## TASK
Which of the lines below holds the string "random"? Copy every line that does.

● ● ● ● ●

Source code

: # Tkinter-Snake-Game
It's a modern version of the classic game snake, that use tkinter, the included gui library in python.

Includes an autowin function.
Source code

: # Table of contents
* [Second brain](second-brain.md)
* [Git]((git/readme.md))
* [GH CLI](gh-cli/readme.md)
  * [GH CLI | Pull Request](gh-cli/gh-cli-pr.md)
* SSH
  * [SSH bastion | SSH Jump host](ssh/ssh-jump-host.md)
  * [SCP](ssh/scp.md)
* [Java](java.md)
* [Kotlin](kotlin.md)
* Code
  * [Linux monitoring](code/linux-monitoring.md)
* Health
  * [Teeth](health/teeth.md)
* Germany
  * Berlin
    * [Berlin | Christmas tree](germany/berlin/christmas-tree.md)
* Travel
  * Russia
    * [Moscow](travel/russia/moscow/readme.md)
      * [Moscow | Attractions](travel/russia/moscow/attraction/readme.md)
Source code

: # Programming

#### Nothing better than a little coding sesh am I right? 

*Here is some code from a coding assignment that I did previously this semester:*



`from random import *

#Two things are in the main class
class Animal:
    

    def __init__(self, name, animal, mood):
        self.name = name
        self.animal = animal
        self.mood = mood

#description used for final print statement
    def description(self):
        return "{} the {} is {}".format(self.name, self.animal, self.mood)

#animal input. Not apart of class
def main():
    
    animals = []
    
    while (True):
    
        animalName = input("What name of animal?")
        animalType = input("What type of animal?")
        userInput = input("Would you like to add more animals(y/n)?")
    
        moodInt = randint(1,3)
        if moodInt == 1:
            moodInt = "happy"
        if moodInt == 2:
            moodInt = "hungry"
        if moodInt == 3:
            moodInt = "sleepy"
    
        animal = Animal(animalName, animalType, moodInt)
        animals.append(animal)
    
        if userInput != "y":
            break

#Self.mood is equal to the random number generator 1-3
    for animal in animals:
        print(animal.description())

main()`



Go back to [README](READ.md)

● ● ● ● ●

## TASK ANSWER
`from random import *
#Self.mood is equal to the random number generator 1-3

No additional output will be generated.